Com isso, o magistrado ordenou uma intervenção na CBF, que seria liderada pelo presidente do Flamengo, Rodolfo Landim, e o presidente da Federação Paulista de Futebol, Reinaldo Carneiro Bastos. Os dois interventores teriam a tarefa de organizar novas eleições presidenciais em 30 dias.

Reviravolta

Entretanto, após uma reviravolta judicial, o TJ-RJ revogou, em agosto deste ano, a decisão que determinava uma intervenção na CBF. O despacho foi feito pelo desembargador Luiz de Mello Serra, da 19ª Câmara Cível após um recurso impetrado pela entidade.

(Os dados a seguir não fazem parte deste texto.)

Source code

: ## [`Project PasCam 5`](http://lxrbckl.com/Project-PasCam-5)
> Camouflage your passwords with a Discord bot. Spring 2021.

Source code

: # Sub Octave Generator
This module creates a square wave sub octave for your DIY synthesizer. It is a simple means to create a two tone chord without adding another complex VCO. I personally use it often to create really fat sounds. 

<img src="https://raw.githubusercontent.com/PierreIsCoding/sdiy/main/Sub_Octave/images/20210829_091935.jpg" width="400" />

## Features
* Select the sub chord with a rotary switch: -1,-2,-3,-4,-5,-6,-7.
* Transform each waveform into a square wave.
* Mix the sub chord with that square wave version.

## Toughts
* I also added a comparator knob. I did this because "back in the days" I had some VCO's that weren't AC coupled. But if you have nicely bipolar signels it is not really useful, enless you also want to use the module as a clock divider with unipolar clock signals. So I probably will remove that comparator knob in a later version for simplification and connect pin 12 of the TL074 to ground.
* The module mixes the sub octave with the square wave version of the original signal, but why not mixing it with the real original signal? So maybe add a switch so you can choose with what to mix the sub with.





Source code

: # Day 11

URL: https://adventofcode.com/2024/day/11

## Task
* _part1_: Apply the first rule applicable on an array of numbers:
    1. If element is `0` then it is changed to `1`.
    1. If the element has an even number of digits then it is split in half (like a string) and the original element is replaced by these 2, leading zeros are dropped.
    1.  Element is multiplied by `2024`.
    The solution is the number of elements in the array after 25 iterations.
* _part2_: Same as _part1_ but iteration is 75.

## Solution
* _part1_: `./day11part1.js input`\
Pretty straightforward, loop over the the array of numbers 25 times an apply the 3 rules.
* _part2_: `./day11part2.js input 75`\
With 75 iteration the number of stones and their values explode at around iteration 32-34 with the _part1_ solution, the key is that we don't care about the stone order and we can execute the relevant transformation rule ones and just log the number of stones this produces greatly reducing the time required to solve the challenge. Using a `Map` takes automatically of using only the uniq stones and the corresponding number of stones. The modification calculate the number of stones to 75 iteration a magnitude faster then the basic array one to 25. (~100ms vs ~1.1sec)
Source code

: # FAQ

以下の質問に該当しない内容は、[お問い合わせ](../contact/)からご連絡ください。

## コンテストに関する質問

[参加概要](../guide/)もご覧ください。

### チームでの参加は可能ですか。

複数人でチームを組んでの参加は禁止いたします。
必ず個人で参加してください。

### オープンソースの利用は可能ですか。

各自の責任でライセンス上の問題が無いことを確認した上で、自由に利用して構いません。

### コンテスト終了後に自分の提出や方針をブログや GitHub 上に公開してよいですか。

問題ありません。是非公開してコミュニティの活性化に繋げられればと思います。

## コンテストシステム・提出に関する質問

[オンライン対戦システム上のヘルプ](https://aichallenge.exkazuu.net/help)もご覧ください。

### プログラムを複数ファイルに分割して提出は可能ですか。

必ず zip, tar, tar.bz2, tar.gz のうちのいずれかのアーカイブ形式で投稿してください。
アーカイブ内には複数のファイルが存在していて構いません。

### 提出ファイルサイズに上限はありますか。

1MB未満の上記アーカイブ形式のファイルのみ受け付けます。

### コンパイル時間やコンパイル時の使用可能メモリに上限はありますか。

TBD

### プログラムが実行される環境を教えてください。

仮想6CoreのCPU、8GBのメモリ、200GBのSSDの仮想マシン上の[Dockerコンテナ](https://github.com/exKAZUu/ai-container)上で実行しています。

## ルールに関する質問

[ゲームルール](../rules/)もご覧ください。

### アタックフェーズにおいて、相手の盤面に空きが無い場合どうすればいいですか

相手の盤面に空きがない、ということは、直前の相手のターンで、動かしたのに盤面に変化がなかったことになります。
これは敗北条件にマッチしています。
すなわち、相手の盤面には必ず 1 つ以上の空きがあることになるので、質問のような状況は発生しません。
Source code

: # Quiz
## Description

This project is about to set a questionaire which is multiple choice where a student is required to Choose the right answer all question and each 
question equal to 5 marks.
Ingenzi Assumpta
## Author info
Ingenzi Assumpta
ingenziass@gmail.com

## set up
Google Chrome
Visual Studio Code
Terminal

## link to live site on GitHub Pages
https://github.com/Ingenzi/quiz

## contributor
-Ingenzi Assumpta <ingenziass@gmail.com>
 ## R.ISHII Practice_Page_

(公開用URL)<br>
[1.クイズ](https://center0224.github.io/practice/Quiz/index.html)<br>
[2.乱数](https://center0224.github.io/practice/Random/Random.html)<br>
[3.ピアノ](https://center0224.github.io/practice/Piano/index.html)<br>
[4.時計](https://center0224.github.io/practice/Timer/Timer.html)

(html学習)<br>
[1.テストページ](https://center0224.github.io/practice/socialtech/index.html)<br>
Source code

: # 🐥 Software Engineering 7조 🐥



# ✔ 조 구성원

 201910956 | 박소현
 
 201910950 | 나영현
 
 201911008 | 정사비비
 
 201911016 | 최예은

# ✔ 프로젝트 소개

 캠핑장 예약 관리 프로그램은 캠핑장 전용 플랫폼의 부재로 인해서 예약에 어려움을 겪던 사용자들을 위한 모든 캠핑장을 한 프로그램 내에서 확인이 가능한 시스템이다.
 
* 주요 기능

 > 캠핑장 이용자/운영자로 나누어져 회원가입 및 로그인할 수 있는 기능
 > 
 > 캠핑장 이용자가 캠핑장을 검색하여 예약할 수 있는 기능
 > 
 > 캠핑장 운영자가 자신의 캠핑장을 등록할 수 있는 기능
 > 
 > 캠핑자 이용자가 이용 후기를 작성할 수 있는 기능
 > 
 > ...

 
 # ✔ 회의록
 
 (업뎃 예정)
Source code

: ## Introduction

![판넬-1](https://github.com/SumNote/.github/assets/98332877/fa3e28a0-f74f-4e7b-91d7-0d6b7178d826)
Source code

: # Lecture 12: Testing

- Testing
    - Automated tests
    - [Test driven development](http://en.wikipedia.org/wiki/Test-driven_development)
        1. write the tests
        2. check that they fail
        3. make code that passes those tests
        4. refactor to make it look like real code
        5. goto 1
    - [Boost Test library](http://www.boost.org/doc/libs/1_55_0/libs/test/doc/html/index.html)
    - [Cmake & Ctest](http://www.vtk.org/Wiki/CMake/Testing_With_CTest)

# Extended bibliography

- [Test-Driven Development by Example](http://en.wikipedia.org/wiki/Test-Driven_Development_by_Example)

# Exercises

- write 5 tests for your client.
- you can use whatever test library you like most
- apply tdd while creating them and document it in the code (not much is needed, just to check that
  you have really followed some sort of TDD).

Dessa forma, a decisão de quem assumiria a presidência da instituição, após o afastamento de Caboclo, voltaria aos poderes dos próprios dirigentes da confederação.

Com isso, o Conselho de Administração da CBF escolheu Coronel Nunes como presidente da CBF até que as investigações de assédio sexual e moral contra Rogério Caboclo fossem concluídas. Meses depois, Nunes foi substituído pelo baiano Ednaldo Rodrigues, com o aval de 23 das 27 federações estaduais de futebol.

Caboclo está afastado do cargo por pelo menos 21 meses, por decisão da Comissão de Ética da CBF, após ser denunciado por quatro funcionários da entidade, sendo três mulheres e um homem.